Stocks tumbled in the U.S. and Europe as rising coronavirus infections and tougher lockdowns added to worries about the economic hit from the pandemic.
The S&P 500 index fell 3.5%, the biggest drop since June, amid a surge in COVID-19 hospitalizations, especially in the Midwest. Energy shares sank with oil prices, and technology stocks were also among the worst performers.
The U.S. and European stock benchmarks are both down more than 5% this week as virus cases surge and after American lawmakers failed to agree on an economic aid package before the Nov. 3 election. Analysts are also warning about increased volatility ahead of the presidential vote and in its aftermath, with some saying that a contested outcome is still a worrisome possibility.

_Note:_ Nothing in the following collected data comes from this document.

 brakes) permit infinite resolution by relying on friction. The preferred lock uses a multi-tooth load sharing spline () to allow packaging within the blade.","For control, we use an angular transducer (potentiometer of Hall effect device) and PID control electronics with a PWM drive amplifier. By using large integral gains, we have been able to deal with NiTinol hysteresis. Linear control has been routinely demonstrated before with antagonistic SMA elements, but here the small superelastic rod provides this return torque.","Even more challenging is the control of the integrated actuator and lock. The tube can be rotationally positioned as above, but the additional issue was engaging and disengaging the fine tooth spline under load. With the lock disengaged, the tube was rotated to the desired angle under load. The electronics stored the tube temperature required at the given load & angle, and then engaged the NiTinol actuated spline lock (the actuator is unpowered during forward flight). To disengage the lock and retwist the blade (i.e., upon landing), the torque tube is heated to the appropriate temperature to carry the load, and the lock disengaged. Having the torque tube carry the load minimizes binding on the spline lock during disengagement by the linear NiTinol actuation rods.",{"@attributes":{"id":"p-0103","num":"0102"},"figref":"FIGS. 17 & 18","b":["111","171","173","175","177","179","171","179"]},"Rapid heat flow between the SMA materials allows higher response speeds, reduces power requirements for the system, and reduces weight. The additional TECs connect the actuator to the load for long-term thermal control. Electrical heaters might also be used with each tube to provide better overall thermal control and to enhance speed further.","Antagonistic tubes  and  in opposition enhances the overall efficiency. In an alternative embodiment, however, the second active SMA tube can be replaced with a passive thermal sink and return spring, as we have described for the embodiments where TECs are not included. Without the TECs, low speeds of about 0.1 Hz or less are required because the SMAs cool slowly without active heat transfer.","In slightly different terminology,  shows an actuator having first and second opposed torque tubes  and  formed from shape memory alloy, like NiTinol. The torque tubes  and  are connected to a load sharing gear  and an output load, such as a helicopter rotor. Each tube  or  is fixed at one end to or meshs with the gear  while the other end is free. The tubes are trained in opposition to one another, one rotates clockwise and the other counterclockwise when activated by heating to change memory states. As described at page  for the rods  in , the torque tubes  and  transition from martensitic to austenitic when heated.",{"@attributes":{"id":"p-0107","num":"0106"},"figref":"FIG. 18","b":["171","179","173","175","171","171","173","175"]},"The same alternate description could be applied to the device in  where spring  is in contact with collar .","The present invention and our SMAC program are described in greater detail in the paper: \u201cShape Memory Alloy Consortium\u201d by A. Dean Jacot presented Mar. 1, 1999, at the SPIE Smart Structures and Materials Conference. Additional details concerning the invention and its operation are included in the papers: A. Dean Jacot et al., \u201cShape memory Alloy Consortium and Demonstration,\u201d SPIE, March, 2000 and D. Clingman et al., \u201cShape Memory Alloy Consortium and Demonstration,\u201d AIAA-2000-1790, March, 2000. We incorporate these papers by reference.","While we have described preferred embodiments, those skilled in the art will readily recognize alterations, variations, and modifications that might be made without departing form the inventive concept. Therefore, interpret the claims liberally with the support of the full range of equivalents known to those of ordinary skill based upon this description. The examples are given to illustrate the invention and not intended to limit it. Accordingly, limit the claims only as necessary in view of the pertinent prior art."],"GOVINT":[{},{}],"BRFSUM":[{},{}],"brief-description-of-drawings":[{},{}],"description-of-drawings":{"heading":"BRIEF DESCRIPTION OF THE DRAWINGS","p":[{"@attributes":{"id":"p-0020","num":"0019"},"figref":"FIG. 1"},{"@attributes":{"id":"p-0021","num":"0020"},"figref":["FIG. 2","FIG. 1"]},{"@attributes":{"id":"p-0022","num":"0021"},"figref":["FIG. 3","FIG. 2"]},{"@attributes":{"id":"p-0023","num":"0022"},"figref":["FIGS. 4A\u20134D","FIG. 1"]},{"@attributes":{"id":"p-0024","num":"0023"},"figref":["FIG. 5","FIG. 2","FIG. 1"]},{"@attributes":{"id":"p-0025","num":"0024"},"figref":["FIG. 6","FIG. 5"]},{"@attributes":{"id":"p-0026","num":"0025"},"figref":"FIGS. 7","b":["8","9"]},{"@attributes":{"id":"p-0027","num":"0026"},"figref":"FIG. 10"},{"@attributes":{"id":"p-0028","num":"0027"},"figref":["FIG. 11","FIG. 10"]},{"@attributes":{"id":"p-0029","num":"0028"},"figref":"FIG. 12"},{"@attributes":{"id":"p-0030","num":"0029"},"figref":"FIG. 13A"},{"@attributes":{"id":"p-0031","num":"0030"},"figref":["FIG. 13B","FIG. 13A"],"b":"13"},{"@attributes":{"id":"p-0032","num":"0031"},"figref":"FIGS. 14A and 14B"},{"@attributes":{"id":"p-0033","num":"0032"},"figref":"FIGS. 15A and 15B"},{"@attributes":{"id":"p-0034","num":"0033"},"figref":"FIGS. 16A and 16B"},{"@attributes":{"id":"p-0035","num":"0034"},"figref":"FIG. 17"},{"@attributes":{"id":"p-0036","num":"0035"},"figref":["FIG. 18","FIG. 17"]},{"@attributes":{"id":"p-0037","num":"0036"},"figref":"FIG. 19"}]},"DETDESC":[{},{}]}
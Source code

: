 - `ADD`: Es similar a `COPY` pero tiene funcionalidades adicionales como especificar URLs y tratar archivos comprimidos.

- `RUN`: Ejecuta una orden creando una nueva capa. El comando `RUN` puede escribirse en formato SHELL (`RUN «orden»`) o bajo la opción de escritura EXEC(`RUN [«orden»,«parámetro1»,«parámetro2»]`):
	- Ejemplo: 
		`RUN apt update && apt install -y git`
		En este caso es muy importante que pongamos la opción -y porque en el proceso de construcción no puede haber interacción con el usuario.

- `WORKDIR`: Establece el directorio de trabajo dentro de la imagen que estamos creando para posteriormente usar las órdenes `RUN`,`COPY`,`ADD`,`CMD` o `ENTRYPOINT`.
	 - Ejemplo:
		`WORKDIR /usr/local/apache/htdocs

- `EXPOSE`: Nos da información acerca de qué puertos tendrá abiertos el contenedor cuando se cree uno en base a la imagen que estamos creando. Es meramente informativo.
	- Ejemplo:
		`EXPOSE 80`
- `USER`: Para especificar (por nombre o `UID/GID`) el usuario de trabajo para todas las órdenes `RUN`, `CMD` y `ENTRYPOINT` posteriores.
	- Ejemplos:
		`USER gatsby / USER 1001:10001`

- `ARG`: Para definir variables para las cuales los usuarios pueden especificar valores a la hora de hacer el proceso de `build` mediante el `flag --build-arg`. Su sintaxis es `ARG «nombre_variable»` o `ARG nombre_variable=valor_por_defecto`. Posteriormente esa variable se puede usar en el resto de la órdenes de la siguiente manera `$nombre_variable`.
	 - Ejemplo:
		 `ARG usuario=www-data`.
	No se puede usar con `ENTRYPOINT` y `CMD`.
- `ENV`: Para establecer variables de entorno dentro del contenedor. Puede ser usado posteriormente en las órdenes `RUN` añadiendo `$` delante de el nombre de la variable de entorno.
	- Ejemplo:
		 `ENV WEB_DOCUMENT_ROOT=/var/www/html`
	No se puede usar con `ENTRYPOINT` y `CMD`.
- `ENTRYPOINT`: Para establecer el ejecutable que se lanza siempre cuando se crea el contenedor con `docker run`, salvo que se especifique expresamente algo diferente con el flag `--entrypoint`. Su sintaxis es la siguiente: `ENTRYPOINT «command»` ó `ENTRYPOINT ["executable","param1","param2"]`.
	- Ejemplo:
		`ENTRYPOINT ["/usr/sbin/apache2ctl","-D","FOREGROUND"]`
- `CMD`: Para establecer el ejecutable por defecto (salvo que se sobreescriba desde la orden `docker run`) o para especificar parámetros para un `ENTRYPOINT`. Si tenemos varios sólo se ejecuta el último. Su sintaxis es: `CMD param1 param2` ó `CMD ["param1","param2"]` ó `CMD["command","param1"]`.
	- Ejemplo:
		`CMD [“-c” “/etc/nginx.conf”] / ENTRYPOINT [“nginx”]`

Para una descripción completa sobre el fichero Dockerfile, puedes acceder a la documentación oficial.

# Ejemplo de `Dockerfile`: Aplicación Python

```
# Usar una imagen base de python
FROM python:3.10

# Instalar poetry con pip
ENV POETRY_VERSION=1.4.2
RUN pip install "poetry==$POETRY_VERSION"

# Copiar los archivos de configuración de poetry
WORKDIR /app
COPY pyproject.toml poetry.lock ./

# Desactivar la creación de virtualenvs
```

“We’ve obviously got the election hanging over our heads. Then obviously COVID accelerating to the degree that it has both here in the U.S. as well as in Europe,” said Lori Heinel, deputy global chief investment officer at State Street Global Advisors. “And then you’ve got the lack of stimulus, which in our estimation is still necessary to get us through this period until we get an ultimate medical solution. It’s the triple whammy right now.”
The Stoxx Europe 600 index fell to a five-month low, losing 3% as German Chancellor Angela Merkel reached a deal for a one-month partial lockdown to curb the spread of the virus. Auto and real estate shares saw some of the steepest declines.